Unless you're fishing from a wall or directly into a deep area (like above or below a spillway), I wouldn't use the vib-e's for 'eyes. Most fish are within a foot of the bottom (and snags), which will cause you to lose most baits once in the strike zone. I use them for steelhead and white bass in open water, but I'm not fishing the bottom -- I'm working the surface to middle-depths, away from the snags. Better to stick with baits that you can work slowly without snagging as much, like crankbaits or plastics.


----------



## JIG

Ive Had Luck Bridge And Dam Fishing Them With The 
Old Bobber Trick. If You Want To Fish Deep And Heavy You 
Use The Slip Techn. Twich The Bait As You Retreive It To Shore.
If I Wish To Fish A River From The Bank Ill Lightin Up Setting 
The Bee At 3-4 Ft.  
Jig


----------



## ocdfishguy

Thanks for the info.
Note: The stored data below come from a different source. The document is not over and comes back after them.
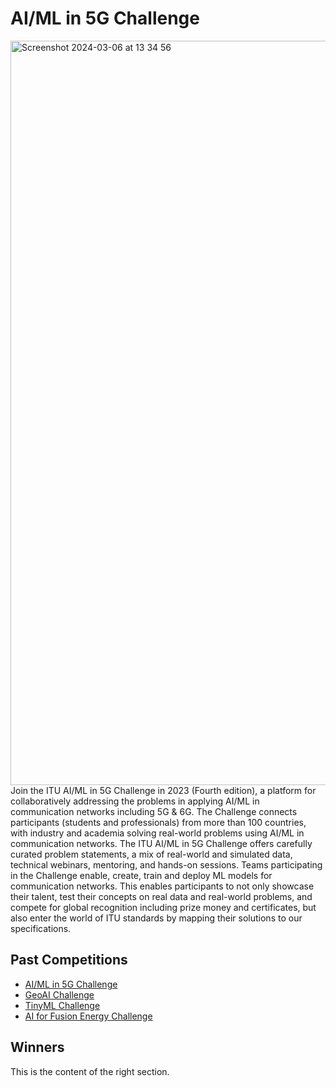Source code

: # AI/ML in 5G Challenge
<img width="1191" alt="Screenshot 2024-03-06 at 13 34 56" src="https://github.com/Carolynshexiu/Challenges.github.io/assets/162329150/14884417-1c72-4d78-a00e-5bdbb5b0e533">
Join the ITU AI/ML in 5G Challenge in 2023 (Fourth edition), a platform for collaboratively addressing the problems in applying AI/ML in communication networks including 5G & 6G. The Challenge connects participants (students and professionals) from more than 100 countries, with industry and academia solving real-world problems using AI/ML in communication networks.
The ITU AI/ML in 5G Challenge offers carefully curated problem statements, a mix of real-world and simulated data, technical webinars, mentoring, and hands-on sessions. Teams participating in the Challenge enable, create, train and deploy ML models for communication networks. This enables participants to not only showcase their talent, test their concepts on real data and real-world problems, and compete for global recognition including prize money and certificates, but also enter the world of ITU standards by mapping their solutions to our specifications.

<!DOCTYPE html>
<html lang="en">
<head>
    <meta charset="UTF-8">
    <meta name="viewport" content="width=device-width, initial-scale=1.0">
    <title>Page with Left and Right Sections</title>
    <link rel="stylesheet" href="styles.css">
</head>
<body>
    <div class="container">
        <div class="left">
            <!-- Content for the left section -->
            <h2>Past Competitions</h2>
            <p>
            <ul>
        <li><a href="#AI/ML in 5G Challenge">AI/ML in 5G Challenge</a></li>
        <li><a href="#GeoAI Challenge">GeoAI Challenge</a></li>
        <li><a href="#TinyML Challenge">TinyML Challenge</a></li>
        <li><a href="#AI for Fusion Energy Challenge">AI for Fusion Energy Challenge</a></li>
    </ul>
            </p>
        </div>
        <div class="right">
            <!-- Content for the right section -->
            <h2> Winners </h2>
            <p>This is the content of the right section.</p>
        </div>
    </div>
</body>
</html>

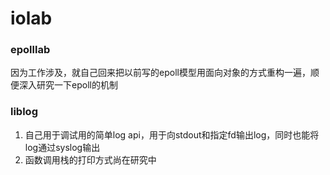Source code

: # iolab
### epolllab
因为工作涉及，就自己回来把以前写的epoll模型用面向对象的方式重构一遍，顺便深入研究一下epoll的机制
### liblog
1. 自己用于调试用的简单log api，用于向stdout和指定fd输出log，同时也能将log通过syslog输出
2. 函数调用栈的打印方式尚在研究中
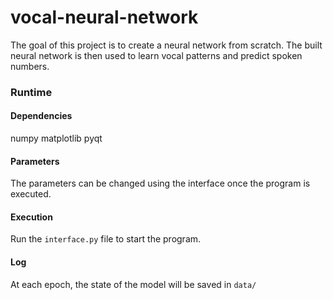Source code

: # vocal-neural-network

The goal of this project is to create a neural network from scratch.
The built neural network is then used to learn vocal patterns and predict spoken numbers.

### Runtime
#### Dependencies

numpy
matplotlib
pyqt

#### Parameters

The parameters can be changed using the interface once the program is executed.

#### Execution

Run the `interface.py` file to start the program.

#### Log

At each epoch, the state of the model will be saved in `data/`



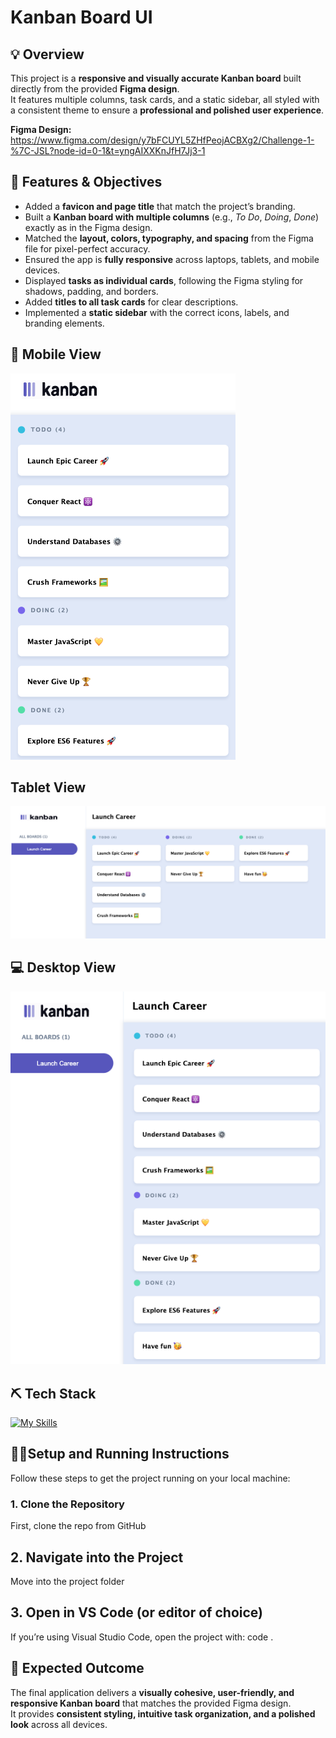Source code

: # Kanban Board UI

## 💡 Overview

This project is a **responsive and visually accurate Kanban board** built directly from the provided **Figma design**.  
It features multiple columns, task cards, and a static sidebar, all styled with a consistent theme to ensure a **professional and polished user experience**.

**Figma Design:** https://www.figma.com/design/y7bFCUYL5ZHfPeojACBXg2/Challenge-1-%7C-JSL?node-id=0-1&t=yngAIXXKnJfH7Jj3-1

## 🚀 Features & Objectives

- Added a **favicon and page title** that match the project’s branding.  
- Built a **Kanban board with multiple columns** (e.g., *To Do*, *Doing*, *Done*) exactly as in the Figma design.  
- Matched the **layout, colors, typography, and spacing** from the Figma file for pixel-perfect accuracy.  
- Ensured the app is **fully responsive** across laptops, tablets, and mobile devices.  
- Displayed **tasks as individual cards**, following the Figma styling for shadows, padding, and borders.  
- Added **titles to all task cards** for clear descriptions.  
- Implemented a **static sidebar** with the correct icons, labels, and branding elements.  

## 📱 Mobile View

![Mobile UI](./assets/mobile.png)

## Tablet View

![Tablet UI](./assets/tablet.png)

## 💻 Desktop View

![Desktop UI](./assets/desktop.png)

## ⛏️ Tech Stack

[![My Skills](https://skillicons.dev/icons?i=html,css,git,github,vscode,figma)](https://skillicons.dev)

## 👩‍🏫Setup and Running Instructions

Follow these steps to get the project running on your local machine:

### 1. Clone the Repository
First, clone the repo from GitHub

## 2. Navigate into the Project
Move into the project folder

## 3. Open in VS Code (or editor of choice)
If you’re using Visual Studio Code, open the project with:
code .

## 🎯 Expected Outcome

The final application delivers a **visually cohesive, user-friendly, and responsive Kanban board** that matches the provided Figma design.  
It provides **consistent styling, intuitive task organization, and a polished look** across all devices.

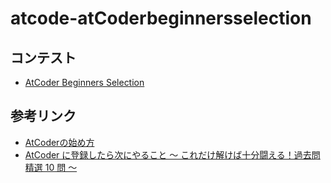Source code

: # atcode-atCoderbeginnersselection

## コンテスト
- [AtCoder Beginners Selection](https://atcoder.jp/contests/abs)

## 参考リンク
- [AtCoderの始め方](https://qiita.com/snaruse0608/items/9ef0f2f5b190f142cb80)
- [AtCoder に登録したら次にやること ～ これだけ解けば十分闘える！過去問精選 10 問 ～](https://qiita.com/drken/items/fd4e5e3630d0f5859067)

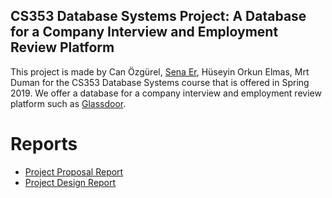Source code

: ## CS353 Database Systems Project: A Database for a Company Interview and Employment Review Platform

This project is made by Can Özgürel, [Sena Er](https://github.com/valkyrie7/), Hüseyin Orkun Elmas, Mrt Duman for the CS353 Database Systems course that is offered in Spring 2019. We offer a database for a company interview and employment review platform such as [Glassdoor](https://www.glassdoor.com).

# Reports
- [Project Proposal Report](https://drive.google.com/open?id=1ewfNwK3pBaWb6GnAHguMXRVqgk-V-pXB)
- [Project Design Report](https://drive.google.com/open?id=1KBMTeCBOU-a54G-W5-3WfgVfodk-mEBR)
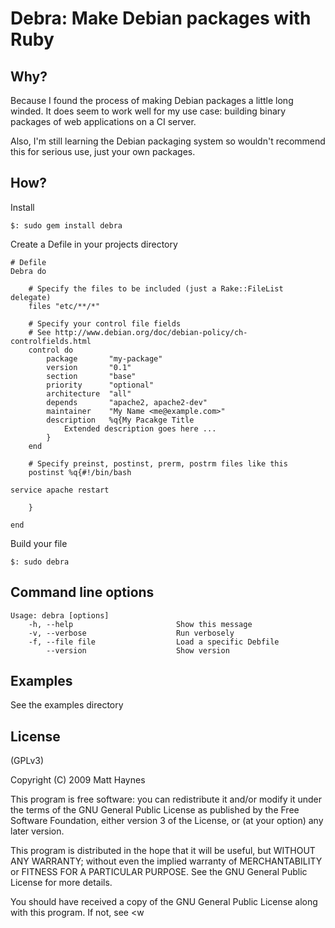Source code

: # Debra: Make Debian packages with Ruby

## Why?

Because I found the process of making Debian packages a little long winded. It does seem to work well for my use case: building binary packages of web applications on a CI server.

Also, I'm still learning the Debian packaging system so wouldn't recommend this for serious use, just your own packages.

## How?

Install 

	$: sudo gem install debra
	
Create a Defile in your projects directory

	# Defile
	Debra do
	
		# Specify the files to be included (just a Rake::FileList delegate)
		files "etc/**/*"

		# Specify your control file fields
		# See http://www.debian.org/doc/debian-policy/ch-controlfields.html
		control do 
		    package       "my-package"
		    version       "0.1"
		    section       "base"
		    priority      "optional"
		    architecture  "all"
		    depends       "apache2, apache2-dev"
		    maintainer    "My Name <me@example.com>"
		    description   %q{My Pacakge Title
				Extended description goes here ...
			} 
		end
		
		# Specify preinst, postinst, prerm, postrm files like this
		postinst %q{#!/bin/bash			
			
	service apache restart
						
		}

	end
	
Build your file 

	$: sudo debra

## Command line options

	Usage: debra [options]
	    -h, --help                       Show this message
	    -v, --verbose                    Run verbosely
	    -f, --file file                  Load a specific Debfile
	        --version                    Show version

## Examples

See the examples directory

## License

(GPLv3)

Copyright (C) 2009 Matt Haynes

This program is free software: you can redistribute it and/or modify it under the terms of the GNU General Public License as published by the Free Software Foundation, either version 3 of the License, or (at your option) any later version.

This program is distributed in the hope that it will be useful, but WITHOUT ANY WARRANTY; without even the implied warranty of MERCHANTABILITY or FITNESS FOR A PARTICULAR PURPOSE. See the GNU General Public License for more details.

You should have received a copy of the GNU General Public License along with this program. If not, see <w
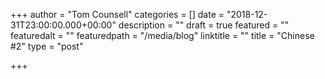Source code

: +++
author = "Tom Counsell"
categories = []
date = "2018-12-31T23:00:00.000+00:00"
description = ""
draft = true
featured = ""
featuredalt = ""
featuredpath = "/media/blog"
linktitle = ""
title = "Chinese #2"
type = "post"

+++
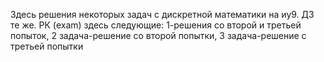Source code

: Здесь решения некоторых задач с дискретной математики на иу9. ДЗ те же.
РК (exam) здесь следующие: 1-решения со второй и третьей попыток,
2 задача-решение со второй попытки, 3 задача-решение с третьей попытки
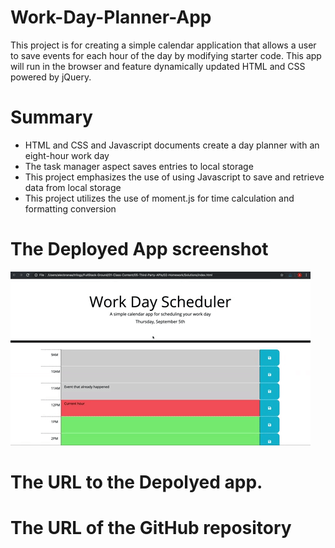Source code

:# Work-Day-Planner-App
This project is for creating a simple calendar application that allows a user to save events for each hour of the day by modifying starter code. This app will run in the browser and feature dynamically updated HTML and CSS powered by jQuery.
# Summary
* HTML and CSS and Javascript documents create a day planner with an eight-hour work day
* The task manager aspect saves entries to local storage
* This project emphasizes the use of using Javascript to save and retrieve data from local storage
* This project utilizes the use of moment.js for time calculation and formatting  conversion 

# The Deployed App screenshot

![A user clicks on slots on the color-coded calendar and edits the events.](05-third-party-apis-homework-demo.gif)

# The URL to the Depolyed app.



# The URL of the GitHub repository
I have a Do-it mold to make my own for about a 1/3 of the cost of buying them. Only problem is it makes one size 1/4 oz. Well it will give me something to do while I wait for the water to go down. I guess I could build an ark, LOL. Thanks again, this is a great site.


----------



## Character Zero

i have looked all over for the vibee, no one carried them, or they are sold out.. do you guys know where to get them online?


----------



## misfit

try gander mountain in reynoldsburg.they should have some.the stock was a little low a couple weeks ago,but they should still have some on the rack.
you can also contact jim corey(cripple creek bait) on this site,and order from him,for probably the best price you'll find.biggest selection anywhere.


----------



## ocdfishguy

try gander mountain out west on Hilliard/rome there were a ton of them last week.


----------



## Character Zero

thanks alot, heading over there in a few...


----------



## bttmline

contact corey, he the vibe man, he carries all colors and sizes and will ship them to you, after purchasing your vibe's then you must purchase a lure knocker. yes you will lose some but that is fishing. i wish i had a quarter for every jig i lost. the snaging will be outweighed by your stringer when the saugeyes are hitting them.
tim


----------



## joel_fishes

You can always try here too.

http://www.vibelure.com/lures.htm


----------



## saugeyesam

how are these vib"e"s for ice fishing?


----------



## Orlando

Vibes are great at Indian for ice fishing, so I suppose they work well other places to. I have better luck casting twister tails when the water gets cold and casting Vibes earlier in the year.


----------